[THE INPUT]
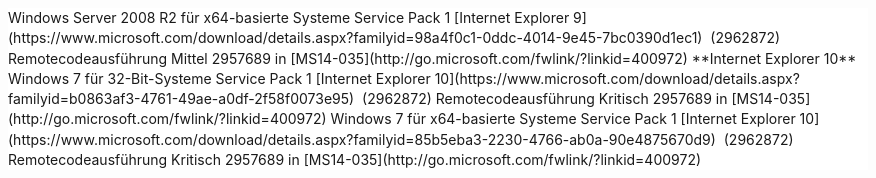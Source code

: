 </tr>
<tr>
<td style="border:1px solid black;">
Windows Server 2008 R2 für x64-basierte Systeme Service Pack 1
</td>
<td style="border:1px solid black;">
[Internet Explorer 9](https://www.microsoft.com/download/details.aspx?familyid=98a4f0c1-0ddc-4014-9e45-7bc0390d1ec1)   
(2962872)
</td>
<td style="border:1px solid black;">
Remotecodeausführung
</td>
<td style="border:1px solid black;">
Mittel
</td>
<td style="border:1px solid black;">
2957689 in [MS14-035](http://go.microsoft.com/fwlink/?linkid=400972)
</td>
</tr>
<tr>
<td style="border:1px solid black;" colspan="5">
**Internet Explorer 10**
</td>
</tr>
<tr>
<td style="border:1px solid black;">
Windows 7 für 32-Bit-Systeme Service Pack 1
</td>
<td style="border:1px solid black;">
[Internet Explorer 10](https://www.microsoft.com/download/details.aspx?familyid=b0863af3-4761-49ae-a0df-2f58f0073e95)   
(2962872)
</td>
<td style="border:1px solid black;">
Remotecodeausführung
</td>
<td style="border:1px solid black;">
Kritisch
</td>
<td style="border:1px solid black;">
2957689 in [MS14-035](http://go.microsoft.com/fwlink/?linkid=400972)
</td>
</tr>
<tr>
<td style="border:1px solid black;">
Windows 7 für x64-basierte Systeme Service Pack 1
</td>
<td style="border:1px solid black;">
[Internet Explorer 10](https://www.microsoft.com/download/details.aspx?familyid=85b5eba3-2230-4766-ab0a-90e4875670d9)   
(2962872)
</td>
<td style="border:1px solid black;">
Remotecodeausführung
</td>
<td style="border:1px solid black;">
Kritisch
</td>
<td style="border:1px solid black;">
2957689 in [MS14-035](http://go.microsoft.com/fwlink/?linkid=400972)
</td>
</tr>
<tr>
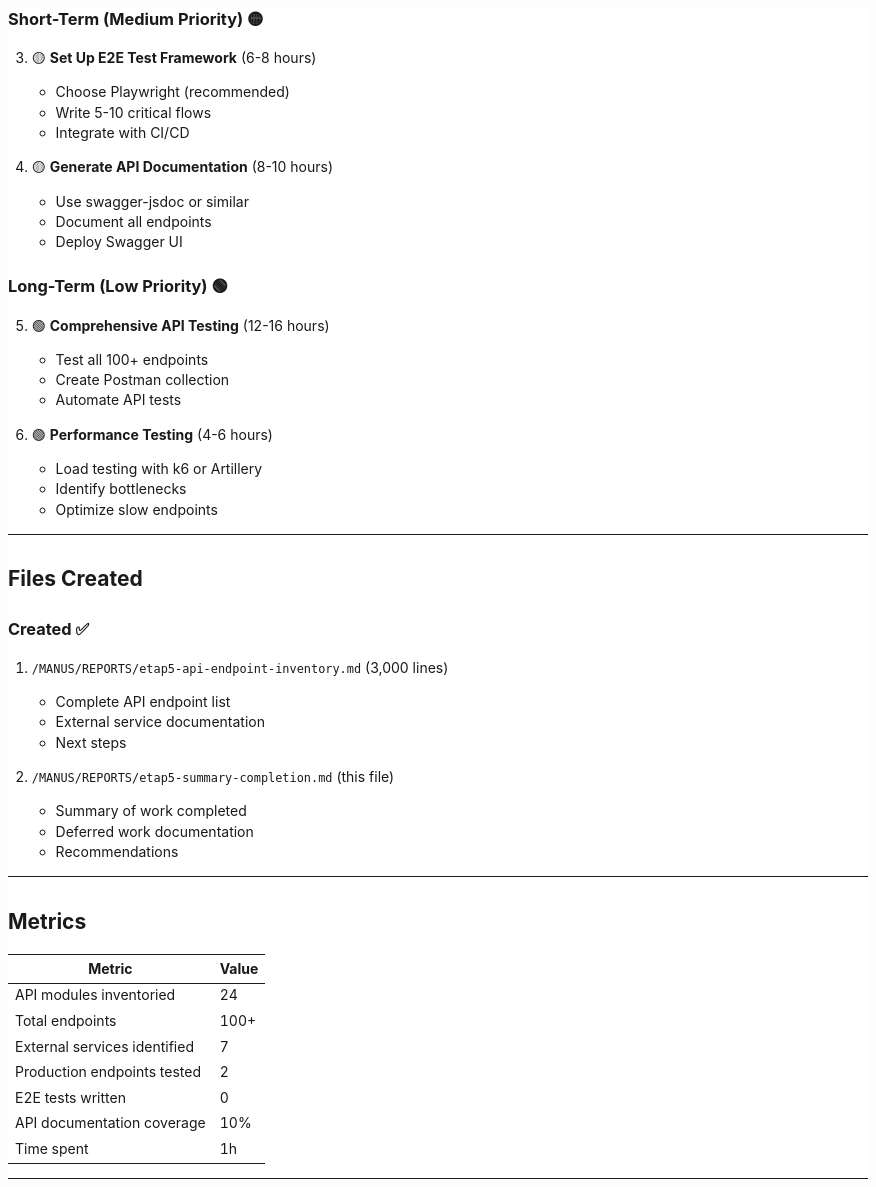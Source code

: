 ### Short-Term (Medium Priority) 🟡

3. 🟡 **Set Up E2E Test Framework** (6-8 hours)
   - Choose Playwright (recommended)
   - Write 5-10 critical flows
   - Integrate with CI/CD

4. 🟡 **Generate API Documentation** (8-10 hours)
   - Use swagger-jsdoc or similar
   - Document all endpoints
   - Deploy Swagger UI

### Long-Term (Low Priority) 🟢

5. 🟢 **Comprehensive API Testing** (12-16 hours)
   - Test all 100+ endpoints
   - Create Postman collection
   - Automate API tests

6. 🟢 **Performance Testing** (4-6 hours)
   - Load testing with k6 or Artillery
   - Identify bottlenecks
   - Optimize slow endpoints

---

## Files Created

### Created ✅

1. `/MANUS/REPORTS/etap5-api-endpoint-inventory.md` (3,000 lines)
   - Complete API endpoint list
   - External service documentation
   - Next steps

2. `/MANUS/REPORTS/etap5-summary-completion.md` (this file)
   - Summary of work completed
   - Deferred work documentation
   - Recommendations

---

## Metrics

| Metric | Value |
|--------|-------|
| API modules inventoried | 24 |
| Total endpoints | 100+ |
| External services identified | 7 |
| Production endpoints tested | 2 |
| E2E tests written | 0 |
| API documentation coverage | 10% |
| Time spent | 1h |

---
[/THE INPUT]
• DIRECTIONS FOR THIS TASK: The answer should be a single number: how many lines in the entries contain "endpoints".

• OUTPUT: 5